Parvati Singh receives 2025 Early Career Distinguished Scholar Award

Parvati Singh, PhD, MPA, an assistant professor in the College of Public Health, has earned The Ohio State University 2025 Early Career Distinguished Scholar Award. Senior leadership in the Enterprise for Research, Innovation and Knowledge recently surprised Singh with the honor during a department meeting.     

Parvati Singh Headshot

“Thank you, I just hope I can rise to the level that you believe in me,” Singh said during the surprise. “I am incredibly thankful to my Ohio State family and to all my students, mentors and colleagues for their support and motivation." 

"Research is a team sport, and we stand on the shoulders of giants who came before us. This work would not be possible without the amazing, incredible people who have provided unconditional support and guidance along the way.”

Parvati Singh

 

Singh’s research program studies how sudden changes in the socioeconomic and health policy environment affect population mental health and health service utilization. She is particularly interested in leveraging natural and quasi-experimental settings for identifying causal antecedents of psychiatric outcome. Her work focuses on vulnerable groups and her international research examines maternal and child health outcomes in India. 

“Dr. Singh’s range of scholarship -- covering topics including disparities in psychiatric outcomes and economic factors that influence health outcomes – has true impact,” said Cynthia Carnes, senior associate vice president for research operations. “Her pursuit of excellence and dedication to improving lives is the embodiment of our land grant mission.” 

“Every segment of your work has impact in general, but also at this particular time in our world and in our nation,” said Karla Zadnik, the interim dean for the College of Public Health. “This is one of those great moments where you get to surprise someone with such a well-deserved recognition for work that is both impactful and really hard to do.”  

Doctor Singh listening to colleagues

Alison Norris, division of epidemiology chair, noted four of Singh’s admirable characteristics: having excellent ideas, always looking to do better, a true desire for collaboration, and hard work. “You lift us all by looking for ways to work with us and feed our ideas with your ideas.
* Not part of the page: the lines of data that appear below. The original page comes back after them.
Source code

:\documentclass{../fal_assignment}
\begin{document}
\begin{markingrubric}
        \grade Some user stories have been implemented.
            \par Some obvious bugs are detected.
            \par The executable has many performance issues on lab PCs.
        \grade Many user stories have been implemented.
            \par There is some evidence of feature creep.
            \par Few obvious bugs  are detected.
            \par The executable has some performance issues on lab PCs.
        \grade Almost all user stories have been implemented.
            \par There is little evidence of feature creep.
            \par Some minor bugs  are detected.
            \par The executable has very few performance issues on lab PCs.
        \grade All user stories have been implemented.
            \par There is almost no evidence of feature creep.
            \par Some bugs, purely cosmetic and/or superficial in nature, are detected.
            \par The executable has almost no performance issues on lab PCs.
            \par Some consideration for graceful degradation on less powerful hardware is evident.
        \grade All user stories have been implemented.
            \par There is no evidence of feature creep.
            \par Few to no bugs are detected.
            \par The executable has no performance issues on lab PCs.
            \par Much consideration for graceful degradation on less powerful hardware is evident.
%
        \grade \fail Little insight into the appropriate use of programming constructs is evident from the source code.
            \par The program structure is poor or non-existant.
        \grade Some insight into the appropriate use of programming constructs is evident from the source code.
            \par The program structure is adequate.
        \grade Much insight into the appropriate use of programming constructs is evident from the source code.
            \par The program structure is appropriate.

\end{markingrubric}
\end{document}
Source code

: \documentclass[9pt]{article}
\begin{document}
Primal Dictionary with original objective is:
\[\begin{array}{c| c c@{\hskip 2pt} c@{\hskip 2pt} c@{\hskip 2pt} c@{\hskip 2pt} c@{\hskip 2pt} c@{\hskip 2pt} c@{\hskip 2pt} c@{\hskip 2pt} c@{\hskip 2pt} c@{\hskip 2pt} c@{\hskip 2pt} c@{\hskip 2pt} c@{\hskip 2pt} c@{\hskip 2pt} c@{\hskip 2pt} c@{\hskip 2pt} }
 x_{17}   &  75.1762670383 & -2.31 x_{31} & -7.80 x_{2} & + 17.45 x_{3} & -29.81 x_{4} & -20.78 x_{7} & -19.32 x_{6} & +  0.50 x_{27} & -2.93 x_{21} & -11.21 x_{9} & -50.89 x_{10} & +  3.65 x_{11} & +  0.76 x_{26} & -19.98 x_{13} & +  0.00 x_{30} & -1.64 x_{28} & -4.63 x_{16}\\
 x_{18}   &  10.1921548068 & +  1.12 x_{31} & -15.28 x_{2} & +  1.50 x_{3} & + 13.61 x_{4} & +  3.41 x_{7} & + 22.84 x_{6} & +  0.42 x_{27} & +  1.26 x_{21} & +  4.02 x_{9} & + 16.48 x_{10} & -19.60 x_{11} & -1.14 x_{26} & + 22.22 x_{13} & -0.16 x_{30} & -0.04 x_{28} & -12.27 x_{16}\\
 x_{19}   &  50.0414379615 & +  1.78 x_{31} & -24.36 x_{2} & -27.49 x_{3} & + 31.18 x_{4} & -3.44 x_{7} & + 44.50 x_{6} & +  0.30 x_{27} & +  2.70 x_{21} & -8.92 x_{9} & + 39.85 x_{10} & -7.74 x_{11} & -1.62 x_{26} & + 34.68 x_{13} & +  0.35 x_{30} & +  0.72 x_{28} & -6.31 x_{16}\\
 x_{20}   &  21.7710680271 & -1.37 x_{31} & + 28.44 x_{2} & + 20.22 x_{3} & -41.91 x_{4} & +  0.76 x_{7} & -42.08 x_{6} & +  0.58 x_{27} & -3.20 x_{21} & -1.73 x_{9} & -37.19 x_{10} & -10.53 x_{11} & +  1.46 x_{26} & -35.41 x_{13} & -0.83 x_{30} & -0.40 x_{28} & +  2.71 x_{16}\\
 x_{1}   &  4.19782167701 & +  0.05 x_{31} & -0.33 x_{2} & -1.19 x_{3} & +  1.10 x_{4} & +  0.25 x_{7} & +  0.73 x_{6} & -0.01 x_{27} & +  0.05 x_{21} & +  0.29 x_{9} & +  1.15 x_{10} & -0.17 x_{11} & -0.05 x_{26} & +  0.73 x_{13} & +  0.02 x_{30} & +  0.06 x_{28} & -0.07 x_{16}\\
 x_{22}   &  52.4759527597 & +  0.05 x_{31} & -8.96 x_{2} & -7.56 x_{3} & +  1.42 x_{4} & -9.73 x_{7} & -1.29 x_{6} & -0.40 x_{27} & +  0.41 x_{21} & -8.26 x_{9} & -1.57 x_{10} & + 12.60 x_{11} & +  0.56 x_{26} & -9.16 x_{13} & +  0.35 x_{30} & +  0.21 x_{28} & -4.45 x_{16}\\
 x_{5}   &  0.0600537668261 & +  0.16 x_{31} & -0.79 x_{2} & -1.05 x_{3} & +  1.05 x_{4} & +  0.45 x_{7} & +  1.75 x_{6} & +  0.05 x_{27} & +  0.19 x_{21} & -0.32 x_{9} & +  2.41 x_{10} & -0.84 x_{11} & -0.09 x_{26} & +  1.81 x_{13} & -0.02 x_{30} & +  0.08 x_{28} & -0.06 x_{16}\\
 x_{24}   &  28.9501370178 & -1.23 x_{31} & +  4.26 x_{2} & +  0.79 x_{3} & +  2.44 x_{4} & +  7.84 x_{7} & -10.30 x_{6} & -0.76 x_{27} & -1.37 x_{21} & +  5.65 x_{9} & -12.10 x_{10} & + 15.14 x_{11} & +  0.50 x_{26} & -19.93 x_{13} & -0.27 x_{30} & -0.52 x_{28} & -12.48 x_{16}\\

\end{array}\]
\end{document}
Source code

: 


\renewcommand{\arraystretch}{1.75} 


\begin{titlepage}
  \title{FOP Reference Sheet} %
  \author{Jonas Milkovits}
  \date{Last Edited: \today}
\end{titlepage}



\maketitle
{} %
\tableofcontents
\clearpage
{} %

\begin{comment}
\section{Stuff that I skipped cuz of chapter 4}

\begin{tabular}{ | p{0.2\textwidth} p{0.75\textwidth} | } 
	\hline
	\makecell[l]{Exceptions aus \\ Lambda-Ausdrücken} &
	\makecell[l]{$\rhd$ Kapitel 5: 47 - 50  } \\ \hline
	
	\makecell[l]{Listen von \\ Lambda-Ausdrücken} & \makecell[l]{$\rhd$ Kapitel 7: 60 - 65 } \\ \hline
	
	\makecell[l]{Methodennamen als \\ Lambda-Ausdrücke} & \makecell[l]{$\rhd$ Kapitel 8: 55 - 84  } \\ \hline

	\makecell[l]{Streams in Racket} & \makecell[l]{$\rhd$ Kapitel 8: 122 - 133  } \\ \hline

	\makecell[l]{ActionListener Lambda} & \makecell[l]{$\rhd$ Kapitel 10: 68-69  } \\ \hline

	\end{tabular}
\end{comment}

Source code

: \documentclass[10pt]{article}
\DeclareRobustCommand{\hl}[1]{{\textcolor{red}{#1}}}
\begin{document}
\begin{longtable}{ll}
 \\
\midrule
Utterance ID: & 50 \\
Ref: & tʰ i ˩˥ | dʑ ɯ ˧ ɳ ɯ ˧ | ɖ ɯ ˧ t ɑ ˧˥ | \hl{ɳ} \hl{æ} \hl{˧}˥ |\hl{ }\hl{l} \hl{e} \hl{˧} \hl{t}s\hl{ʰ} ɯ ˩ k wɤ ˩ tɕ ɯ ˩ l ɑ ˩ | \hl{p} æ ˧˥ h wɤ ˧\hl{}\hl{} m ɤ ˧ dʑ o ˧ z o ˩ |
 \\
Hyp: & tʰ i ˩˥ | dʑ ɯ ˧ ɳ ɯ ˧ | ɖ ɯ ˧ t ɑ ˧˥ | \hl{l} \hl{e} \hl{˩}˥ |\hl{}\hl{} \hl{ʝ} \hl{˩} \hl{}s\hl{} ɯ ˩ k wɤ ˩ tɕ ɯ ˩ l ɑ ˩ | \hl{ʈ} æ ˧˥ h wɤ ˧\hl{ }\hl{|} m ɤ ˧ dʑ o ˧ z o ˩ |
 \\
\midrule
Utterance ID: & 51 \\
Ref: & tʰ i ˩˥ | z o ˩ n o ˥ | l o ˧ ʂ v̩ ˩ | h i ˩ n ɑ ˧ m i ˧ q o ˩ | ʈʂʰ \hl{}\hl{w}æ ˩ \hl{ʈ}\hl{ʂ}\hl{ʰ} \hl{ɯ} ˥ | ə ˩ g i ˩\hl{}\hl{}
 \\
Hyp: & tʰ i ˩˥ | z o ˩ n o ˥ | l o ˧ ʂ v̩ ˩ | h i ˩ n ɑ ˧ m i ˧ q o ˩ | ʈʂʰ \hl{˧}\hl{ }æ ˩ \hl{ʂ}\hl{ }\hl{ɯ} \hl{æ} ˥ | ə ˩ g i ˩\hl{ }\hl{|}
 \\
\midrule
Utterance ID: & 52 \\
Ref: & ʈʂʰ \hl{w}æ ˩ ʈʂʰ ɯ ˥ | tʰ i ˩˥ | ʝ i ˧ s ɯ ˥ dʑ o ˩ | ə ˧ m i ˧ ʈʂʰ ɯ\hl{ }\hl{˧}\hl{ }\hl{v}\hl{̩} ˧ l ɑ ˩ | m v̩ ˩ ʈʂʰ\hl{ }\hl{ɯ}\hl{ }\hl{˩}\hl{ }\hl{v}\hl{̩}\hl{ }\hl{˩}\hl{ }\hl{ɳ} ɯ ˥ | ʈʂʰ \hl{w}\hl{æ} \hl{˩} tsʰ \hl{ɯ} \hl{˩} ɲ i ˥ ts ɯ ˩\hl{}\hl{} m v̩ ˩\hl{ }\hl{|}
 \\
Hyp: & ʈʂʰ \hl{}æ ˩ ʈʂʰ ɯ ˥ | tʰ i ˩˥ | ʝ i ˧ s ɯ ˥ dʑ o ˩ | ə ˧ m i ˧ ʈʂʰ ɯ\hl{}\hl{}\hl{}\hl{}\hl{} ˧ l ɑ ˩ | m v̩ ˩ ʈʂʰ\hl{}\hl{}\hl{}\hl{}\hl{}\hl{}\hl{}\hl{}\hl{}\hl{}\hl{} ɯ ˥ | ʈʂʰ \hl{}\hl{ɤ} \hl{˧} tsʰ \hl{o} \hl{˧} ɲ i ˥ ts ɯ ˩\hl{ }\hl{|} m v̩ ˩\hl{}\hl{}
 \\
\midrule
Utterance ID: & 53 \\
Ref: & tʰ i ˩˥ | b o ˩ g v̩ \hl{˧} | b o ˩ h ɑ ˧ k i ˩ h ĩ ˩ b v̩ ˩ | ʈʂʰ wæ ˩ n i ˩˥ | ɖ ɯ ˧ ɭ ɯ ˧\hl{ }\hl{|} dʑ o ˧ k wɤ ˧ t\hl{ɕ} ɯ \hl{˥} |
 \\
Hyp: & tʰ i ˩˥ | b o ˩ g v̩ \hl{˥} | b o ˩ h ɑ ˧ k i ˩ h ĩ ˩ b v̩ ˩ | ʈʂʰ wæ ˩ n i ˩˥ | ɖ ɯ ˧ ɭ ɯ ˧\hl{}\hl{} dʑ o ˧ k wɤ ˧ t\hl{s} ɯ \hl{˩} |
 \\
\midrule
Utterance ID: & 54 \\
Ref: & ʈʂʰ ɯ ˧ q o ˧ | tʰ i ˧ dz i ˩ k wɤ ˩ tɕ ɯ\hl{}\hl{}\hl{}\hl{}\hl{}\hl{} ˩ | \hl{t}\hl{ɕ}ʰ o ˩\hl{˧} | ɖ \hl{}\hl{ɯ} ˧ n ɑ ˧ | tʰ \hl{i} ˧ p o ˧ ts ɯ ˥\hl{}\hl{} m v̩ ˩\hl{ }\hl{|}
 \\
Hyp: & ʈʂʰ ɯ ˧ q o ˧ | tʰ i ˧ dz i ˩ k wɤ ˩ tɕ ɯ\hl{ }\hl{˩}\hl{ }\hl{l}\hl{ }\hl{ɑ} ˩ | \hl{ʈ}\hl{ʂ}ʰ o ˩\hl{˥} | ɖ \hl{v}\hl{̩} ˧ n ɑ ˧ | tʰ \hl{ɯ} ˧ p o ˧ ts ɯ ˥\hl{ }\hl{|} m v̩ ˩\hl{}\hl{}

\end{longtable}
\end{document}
No matter of brilliance or congeniality can have allowed you to accomplish what you have without the incredible hard work you put in.”

Singh serves as an academic editor for PLoS Global Public Health and has been recognized with a Provost’s Early Career Fellowship at Ohio State. Prior to arriving at Ohio State, Singh was a post-doctoral fellow at the University of California Institute for Prediction Technology. She earned her bachelor’s in biomedical instrumentation engineering at Avinashilingam University and completed a post-graduate diploma in management from the Institute of Rural Management in India. She earned her master’s degree in public policy analysis from the University of Texas at Austin and her doctorate in public health from the University of California, Irvine. She has consulted in health policy for the World Bank, focused on South Asia. 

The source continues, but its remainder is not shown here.